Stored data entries
"""

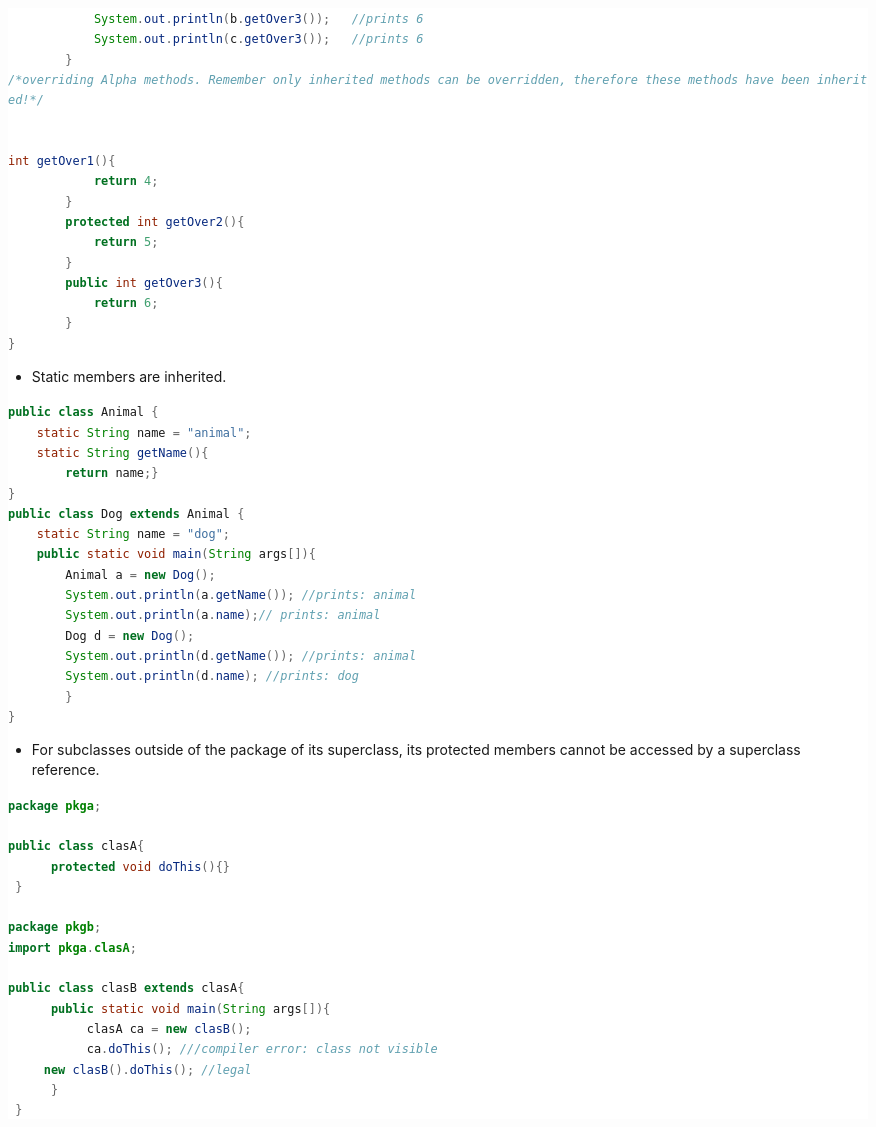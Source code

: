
 ```java
			System.out.println(b.getOver3());	//prints 6
			System.out.println(c.getOver3());	//prints 6
		}
/*overriding Alpha methods. Remember only inherited methods can be overridden, therefore these methods have been inherited!*/


int getOver1(){
			return 4;
		}
		protected int getOver2(){
			return 5;
		}
		public int getOver3(){
			return 6;
		}
}
```

-	Static members are inherited.

```java
public class Animal {
	static String name = "animal";
	static String getName(){
		return name;}
}
public class Dog extends Animal {
	static String name = "dog";
	public static void main(String args[]){
		Animal a = new Dog();
		System.out.println(a.getName()); //prints: animal
		System.out.println(a.name);// prints: animal
		Dog d = new Dog();
		System.out.println(d.getName()); //prints: animal
		System.out.println(d.name); //prints: dog
		}
}
```

-	For subclasses outside of the package of its superclass, its protected members cannot be accessed by a superclass reference.

```java
package pkga;

public class clasA{
      protected void doThis(){}
 }

package pkgb;
import pkga.clasA;

public class clasB extends clasA{
      public static void main(String args[]){
           clasA ca = new clasB();
           ca.doThis(); ///compiler error: class not visible
     new clasB().doThis(); //legal
      }
 }
 ```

"""

TASK BRIEF:
The preceding entries should be duplicated word for word; no picture belongs in the copy.

FINISHED TASK:
Source code

:
 ```java
			System.out.println(b.getOver3());	//prints 6
			System.out.println(c.getOver3());	//prints 6
		}
/*overriding Alpha methods. Remember only inherited methods can be overridden, therefore these methods have been inherited!*/


int getOver1(){
			return 4;
		}
		protected int getOver2(){
			return 5;
		}
		public int getOver3(){
			return 6;
		}
}
```

-	Static members are inherited.

```java
public class Animal {
	static String name = "animal";
	static String getName(){
		return name;}
}
public class Dog extends Animal {
	static String name = "dog";
	public static void main(String args[]){
		Animal a = new Dog();
		System.out.println(a.getName()); //prints: animal
		System.out.println(a.name);// prints: animal
		Dog d = new Dog();
		System.out.println(d.getName()); //prints: animal
		System.out.println(d.name); //prints: dog
		}
}
```

-	For subclasses outside of the package of its superclass, its protected members cannot be accessed by a superclass reference.

```java
package pkga;

public class clasA{
      protected void doThis(){}
 }

package pkgb;
import pkga.clasA;

public class clasB extends clasA{
      public static void main(String args[]){
           clasA ca = new clasB();
           ca.doThis(); ///compiler error: class not visible
     new clasB().doThis(); //legal
      }
 }
 ```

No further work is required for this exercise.